Abstract: In this work, we introduce FOCA, a novel multimodal framework for malware classification that jointly leverages audio and visual modalities. Unlike conventional Euclidean-based fusion methods, FOCA is the first to exploit the intrinsic hierarchical relationships between audio and visual representations within hyperbolic space. To achieve this, raw binaries are transformed into both audio and visual representations, which are then processed through three key components: (i) a hyperbolic projection module that maps Euclidean embeddings into the Poincare ball, (ii) a hyperbolic cross-attention mechanism that aligns multimodal dependencies under curvature-aware constraints, and (iii) a Mobius addition-based fusion layer.

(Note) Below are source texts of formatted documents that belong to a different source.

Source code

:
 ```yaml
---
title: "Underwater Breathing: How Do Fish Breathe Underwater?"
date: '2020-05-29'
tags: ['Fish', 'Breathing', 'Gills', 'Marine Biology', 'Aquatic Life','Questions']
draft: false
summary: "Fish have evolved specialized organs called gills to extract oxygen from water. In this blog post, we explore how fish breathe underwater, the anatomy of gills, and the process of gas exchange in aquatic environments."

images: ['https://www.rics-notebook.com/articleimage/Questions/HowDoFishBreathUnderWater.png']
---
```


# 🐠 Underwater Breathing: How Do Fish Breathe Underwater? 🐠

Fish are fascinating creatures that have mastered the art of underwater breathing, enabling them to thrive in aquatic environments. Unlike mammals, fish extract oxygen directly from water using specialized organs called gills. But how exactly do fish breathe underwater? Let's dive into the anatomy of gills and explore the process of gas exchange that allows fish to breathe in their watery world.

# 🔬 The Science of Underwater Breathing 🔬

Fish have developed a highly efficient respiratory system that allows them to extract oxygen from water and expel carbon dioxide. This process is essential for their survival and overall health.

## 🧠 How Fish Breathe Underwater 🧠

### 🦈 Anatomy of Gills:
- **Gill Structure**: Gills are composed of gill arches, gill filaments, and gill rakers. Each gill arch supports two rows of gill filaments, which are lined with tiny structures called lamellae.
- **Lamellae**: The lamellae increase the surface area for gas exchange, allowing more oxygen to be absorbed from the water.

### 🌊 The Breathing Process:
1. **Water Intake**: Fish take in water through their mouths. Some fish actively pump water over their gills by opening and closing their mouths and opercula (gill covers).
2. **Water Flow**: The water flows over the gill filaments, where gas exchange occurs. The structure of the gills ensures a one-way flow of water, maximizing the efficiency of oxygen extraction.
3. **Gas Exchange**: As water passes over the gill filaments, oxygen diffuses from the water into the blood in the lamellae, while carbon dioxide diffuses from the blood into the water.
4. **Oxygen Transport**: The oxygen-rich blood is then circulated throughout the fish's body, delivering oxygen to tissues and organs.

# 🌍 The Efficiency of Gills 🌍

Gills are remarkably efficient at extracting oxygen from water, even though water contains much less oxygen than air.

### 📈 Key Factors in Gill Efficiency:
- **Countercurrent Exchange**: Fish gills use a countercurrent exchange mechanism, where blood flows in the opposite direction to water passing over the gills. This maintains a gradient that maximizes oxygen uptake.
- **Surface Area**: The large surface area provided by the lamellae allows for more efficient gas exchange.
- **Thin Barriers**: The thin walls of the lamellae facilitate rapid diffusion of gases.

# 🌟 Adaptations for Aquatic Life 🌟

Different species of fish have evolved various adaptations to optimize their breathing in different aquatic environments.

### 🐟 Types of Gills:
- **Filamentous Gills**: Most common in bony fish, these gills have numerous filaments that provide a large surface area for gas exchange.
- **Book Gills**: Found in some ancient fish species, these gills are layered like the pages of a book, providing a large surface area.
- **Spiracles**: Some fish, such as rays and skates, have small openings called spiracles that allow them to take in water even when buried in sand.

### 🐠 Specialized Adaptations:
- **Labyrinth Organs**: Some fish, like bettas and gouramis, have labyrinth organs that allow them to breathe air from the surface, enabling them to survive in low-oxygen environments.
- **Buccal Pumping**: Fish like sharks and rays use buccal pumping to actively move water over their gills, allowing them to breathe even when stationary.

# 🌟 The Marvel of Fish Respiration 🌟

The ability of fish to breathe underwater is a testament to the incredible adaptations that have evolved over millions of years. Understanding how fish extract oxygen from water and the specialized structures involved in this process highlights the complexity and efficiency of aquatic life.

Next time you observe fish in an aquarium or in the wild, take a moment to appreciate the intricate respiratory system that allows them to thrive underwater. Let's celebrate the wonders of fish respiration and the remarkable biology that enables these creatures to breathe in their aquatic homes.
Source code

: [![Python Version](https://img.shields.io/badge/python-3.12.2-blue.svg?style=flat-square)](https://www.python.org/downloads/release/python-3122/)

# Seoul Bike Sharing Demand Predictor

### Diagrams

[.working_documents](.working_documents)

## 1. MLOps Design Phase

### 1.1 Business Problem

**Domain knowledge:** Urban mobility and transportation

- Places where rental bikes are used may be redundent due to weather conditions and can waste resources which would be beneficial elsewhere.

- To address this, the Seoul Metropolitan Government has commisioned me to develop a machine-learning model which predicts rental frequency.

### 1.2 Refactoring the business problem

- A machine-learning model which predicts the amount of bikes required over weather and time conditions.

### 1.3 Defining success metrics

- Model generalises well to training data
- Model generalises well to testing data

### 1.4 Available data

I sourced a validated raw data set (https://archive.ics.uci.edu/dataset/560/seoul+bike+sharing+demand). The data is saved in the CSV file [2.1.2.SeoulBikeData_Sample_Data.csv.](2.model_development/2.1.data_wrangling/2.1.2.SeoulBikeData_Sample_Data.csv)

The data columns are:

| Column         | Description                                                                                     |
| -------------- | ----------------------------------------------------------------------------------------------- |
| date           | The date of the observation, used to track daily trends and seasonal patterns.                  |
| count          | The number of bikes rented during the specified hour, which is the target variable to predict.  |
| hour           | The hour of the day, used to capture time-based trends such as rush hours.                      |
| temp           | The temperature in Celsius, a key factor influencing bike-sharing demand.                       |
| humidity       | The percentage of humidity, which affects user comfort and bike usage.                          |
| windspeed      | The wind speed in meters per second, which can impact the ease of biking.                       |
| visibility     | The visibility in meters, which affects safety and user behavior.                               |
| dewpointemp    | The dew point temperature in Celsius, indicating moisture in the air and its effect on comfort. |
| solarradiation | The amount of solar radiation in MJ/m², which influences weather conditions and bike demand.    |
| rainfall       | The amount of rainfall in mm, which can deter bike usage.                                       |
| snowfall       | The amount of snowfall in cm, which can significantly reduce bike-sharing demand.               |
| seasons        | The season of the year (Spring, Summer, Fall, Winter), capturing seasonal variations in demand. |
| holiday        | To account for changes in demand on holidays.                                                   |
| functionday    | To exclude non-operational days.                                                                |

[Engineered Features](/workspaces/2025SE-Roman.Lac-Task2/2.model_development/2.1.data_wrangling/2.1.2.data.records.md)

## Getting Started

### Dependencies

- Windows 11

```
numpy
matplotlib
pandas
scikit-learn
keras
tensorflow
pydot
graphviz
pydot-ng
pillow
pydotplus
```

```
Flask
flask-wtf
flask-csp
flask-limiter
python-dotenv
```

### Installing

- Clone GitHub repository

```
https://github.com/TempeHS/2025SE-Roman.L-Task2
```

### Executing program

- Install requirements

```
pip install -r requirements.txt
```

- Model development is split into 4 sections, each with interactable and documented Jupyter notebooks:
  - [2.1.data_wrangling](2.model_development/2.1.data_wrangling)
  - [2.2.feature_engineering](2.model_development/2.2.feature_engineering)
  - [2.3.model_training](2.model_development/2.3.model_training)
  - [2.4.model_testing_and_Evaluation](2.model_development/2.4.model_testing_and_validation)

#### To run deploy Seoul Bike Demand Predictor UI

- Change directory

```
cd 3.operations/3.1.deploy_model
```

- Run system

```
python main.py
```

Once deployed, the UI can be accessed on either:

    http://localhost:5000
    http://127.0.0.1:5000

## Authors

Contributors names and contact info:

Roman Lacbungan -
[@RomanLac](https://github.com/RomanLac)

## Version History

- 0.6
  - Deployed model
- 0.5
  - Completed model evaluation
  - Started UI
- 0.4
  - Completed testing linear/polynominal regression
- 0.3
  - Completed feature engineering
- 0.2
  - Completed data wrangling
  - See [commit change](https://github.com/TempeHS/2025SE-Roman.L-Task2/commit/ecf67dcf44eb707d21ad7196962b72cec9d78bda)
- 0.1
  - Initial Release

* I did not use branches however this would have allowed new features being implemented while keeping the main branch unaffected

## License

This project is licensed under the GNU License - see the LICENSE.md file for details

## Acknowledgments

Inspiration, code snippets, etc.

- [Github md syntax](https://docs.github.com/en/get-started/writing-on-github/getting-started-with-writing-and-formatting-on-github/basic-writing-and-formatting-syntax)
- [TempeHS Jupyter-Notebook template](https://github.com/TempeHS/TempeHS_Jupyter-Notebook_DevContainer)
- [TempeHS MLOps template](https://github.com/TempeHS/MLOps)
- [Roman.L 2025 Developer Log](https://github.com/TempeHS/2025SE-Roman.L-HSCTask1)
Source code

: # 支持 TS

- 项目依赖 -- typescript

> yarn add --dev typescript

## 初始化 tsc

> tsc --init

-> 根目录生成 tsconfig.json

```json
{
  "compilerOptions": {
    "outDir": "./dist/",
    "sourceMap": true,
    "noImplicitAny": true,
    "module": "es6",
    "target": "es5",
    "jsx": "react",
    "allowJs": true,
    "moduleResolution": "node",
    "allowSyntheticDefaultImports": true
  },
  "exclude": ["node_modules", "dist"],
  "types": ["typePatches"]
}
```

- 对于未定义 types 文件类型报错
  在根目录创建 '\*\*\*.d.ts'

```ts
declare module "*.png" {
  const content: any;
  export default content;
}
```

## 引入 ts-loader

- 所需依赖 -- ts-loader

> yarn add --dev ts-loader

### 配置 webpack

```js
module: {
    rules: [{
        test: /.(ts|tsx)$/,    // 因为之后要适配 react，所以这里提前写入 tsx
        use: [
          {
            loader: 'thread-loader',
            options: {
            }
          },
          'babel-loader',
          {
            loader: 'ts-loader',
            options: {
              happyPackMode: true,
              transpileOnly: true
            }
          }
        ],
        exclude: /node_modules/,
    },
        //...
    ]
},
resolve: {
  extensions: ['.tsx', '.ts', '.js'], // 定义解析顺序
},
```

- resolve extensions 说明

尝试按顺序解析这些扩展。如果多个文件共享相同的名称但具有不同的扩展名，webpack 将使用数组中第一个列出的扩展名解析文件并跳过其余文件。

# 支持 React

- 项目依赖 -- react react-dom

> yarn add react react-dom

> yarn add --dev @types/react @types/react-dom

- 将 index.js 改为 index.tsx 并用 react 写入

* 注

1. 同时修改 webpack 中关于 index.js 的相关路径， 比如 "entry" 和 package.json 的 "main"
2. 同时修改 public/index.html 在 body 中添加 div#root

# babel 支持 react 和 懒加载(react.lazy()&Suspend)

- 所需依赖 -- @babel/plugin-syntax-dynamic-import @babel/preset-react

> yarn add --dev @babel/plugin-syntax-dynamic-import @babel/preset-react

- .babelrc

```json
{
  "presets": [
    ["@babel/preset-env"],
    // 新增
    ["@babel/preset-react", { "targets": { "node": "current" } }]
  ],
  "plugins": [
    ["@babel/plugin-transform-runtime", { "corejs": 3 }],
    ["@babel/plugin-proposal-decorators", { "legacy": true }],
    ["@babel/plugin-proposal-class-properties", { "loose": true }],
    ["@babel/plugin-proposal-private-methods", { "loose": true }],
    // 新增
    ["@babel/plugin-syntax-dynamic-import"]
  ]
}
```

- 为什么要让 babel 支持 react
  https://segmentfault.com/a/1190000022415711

Comprehensive experiments on two benchmark datasets-Mal-Net and CICMalDroid2020- show that FOCA consistently outperforms unimodal models, surpasses most Euclidean multimodal baselines, and achieves state-of-the-art performance over existing works.

Abstract PDF Upgrade to Chat

Summary

The paper introduces FOCA, a multimodal framework that uses hyperbolic cross-attention to model hierarchical dependencies in malware classification.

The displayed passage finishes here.